* [Required work] Repeat the records in full. No pictures belong in the copy.

* [Exercise input]

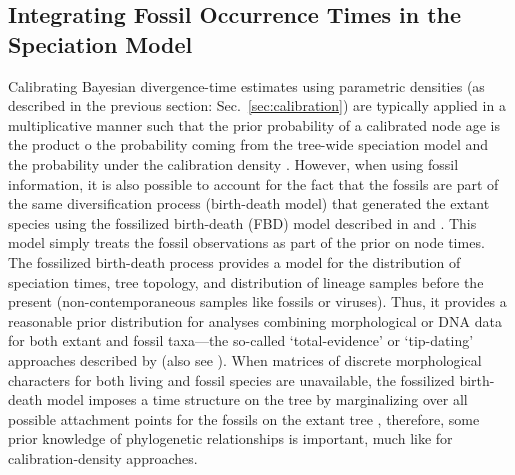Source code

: \subsection{Integrating Fossil Occurrence Times in the Speciation Model}
Calibrating Bayesian divergence-time estimates using parametric densities (as described in the previous section: Sec.~\ref{sec:calibration}) are typically applied in a multiplicative manner such that the prior probability of a calibrated node age is the product o the probability coming from the tree-wide speciation model and the probability under the calibration density \citep{Heled2012,Warnock2012,Warnock2015}. 
However, when using fossil information, it is also possible to account for the fact that the fossils are part of the same diversification process (\IE birth-death model) that generated the extant species using the fossilized birth-death (FBD) model described in \cite{Stadler2010} and \cite{Heath2014}. 
This model simply treats the fossil observations as part of the prior on node times. 
The fossilized birth-death process provides a model for the distribution of speciation times, tree topology, and distribution of lineage samples before the present (\IE non-contemporaneous samples like fossils or viruses). 
Thus, it provides a reasonable prior distribution for analyses combining morphological
or DNA data for both extant and fossil taxa---\IE the so-called `total-evidence' or `tip-dating' approaches described by \cite{Ronquist2012a} (also see \cite{Pyron2011}). 
When matrices of discrete morphological characters for both living and fossil species are unavailable, the fossilized birth-death model imposes a time structure on the tree by marginalizing over all possible attachment points for the fossils on the extant tree \citep{Heath2014}, therefore, some prior knowledge of phylogenetic relationships is important, much like for calibration-density approaches.
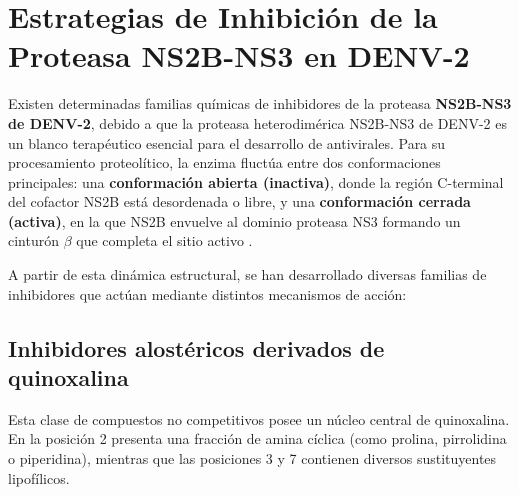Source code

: \section{Estrategias de Inhibición de la Proteasa NS2B-NS3 en DENV-2}
Existen determinadas familias químicas de inhibidores de la proteasa \textbf{NS2B-NS3 de DENV-2}, debido a que la proteasa heterodimérica NS2B-NS3 de DENV-2 es un blanco terapéutico esencial para el desarrollo de antivirales. Para su procesamiento proteolítico, la enzima fluctúa entre dos conformaciones principales: una \textbf{conformación abierta (inactiva)}, donde la región C-terminal del cofactor NS2B está desordenada o libre, y una \textbf{conformación cerrada (activa)}, en la que NS2B envuelve al dominio proteasa NS3 formando un cinturón $\beta$ que completa el sitio activo \cite{chandramouli2010serotype, maus2021sar}.

A partir de esta dinámica estructural, se han desarrollado diversas familias de inhibidores que actúan mediante distintos mecanismos de acción:

\vspace{0.5em}

\subsection{Inhibidores alostéricos derivados de quinoxalina}
Esta clase de compuestos no competitivos posee un núcleo central de quinoxalina. En la posición 2 presenta una fracción de amina cíclica (como prolina, pirrolidina o piperidina), mientras que las posiciones 3 y 7 contienen diversos sustituyentes lipofílicos.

* [Answer to this exercise]
Source code

: \subsection{Integrating Fossil Occurrence Times in the Speciation Model}
Calibrating Bayesian divergence-time estimates using parametric densities (as described in the previous section: Sec.~\ref{sec:calibration}) are typically applied in a multiplicative manner such that the prior probability of a calibrated node age is the product o the probability coming from the tree-wide speciation model and the probability under the calibration density \citep{Heled2012,Warnock2012,Warnock2015}. 
However, when using fossil information, it is also possible to account for the fact that the fossils are part of the same diversification process (\IE birth-death model) that generated the extant species using the fossilized birth-death (FBD) model described in \cite{Stadler2010} and \cite{Heath2014}. 
This model simply treats the fossil observations as part of the prior on node times. 
The fossilized birth-death process provides a model for the distribution of speciation times, tree topology, and distribution of lineage samples before the present (\IE non-contemporaneous samples like fossils or viruses). 
Thus, it provides a reasonable prior distribution for analyses combining morphological
or DNA data for both extant and fossil taxa---\IE the so-called `total-evidence' or `tip-dating' approaches described by \cite{Ronquist2012a} (also see \cite{Pyron2011}). 
When matrices of discrete morphological characters for both living and fossil species are unavailable, the fossilized birth-death model imposes a time structure on the tree by marginalizing over all possible attachment points for the fossils on the extant tree \citep{Heath2014}, therefore, some prior knowledge of phylogenetic relationships is important, much like for calibration-density approaches.
Source code

: \section{Estrategias de Inhibición de la Proteasa NS2B-NS3 en DENV-2}
Existen determinadas familias químicas de inhibidores de la proteasa \textbf{NS2B-NS3 de DENV-2}, debido a que la proteasa heterodimérica NS2B-NS3 de DENV-2 es un blanco terapéutico esencial para el desarrollo de antivirales. Para su procesamiento proteolítico, la enzima fluctúa entre dos conformaciones principales: una \textbf{conformación abierta (inactiva)}, donde la región C-terminal del cofactor NS2B está desordenada o libre, y una \textbf{conformación cerrada (activa)}, en la que NS2B envuelve al dominio proteasa NS3 formando un cinturón $\beta$ que completa el sitio activo \cite{chandramouli2010serotype, maus2021sar}.

A partir de esta dinámica estructural, se han desarrollado diversas familias de inhibidores que actúan mediante distintos mecanismos de acción:

\vspace{0.5em}

\subsection{Inhibidores alostéricos derivados de quinoxalina}
Esta clase de compuestos no competitivos posee un núcleo central de quinoxalina. En la posición 2 presenta una fracción de amina cíclica (como prolina, pirrolidina o piperidina), mientras que las posiciones 3 y 7 contienen diversos sustituyentes lipofílicos.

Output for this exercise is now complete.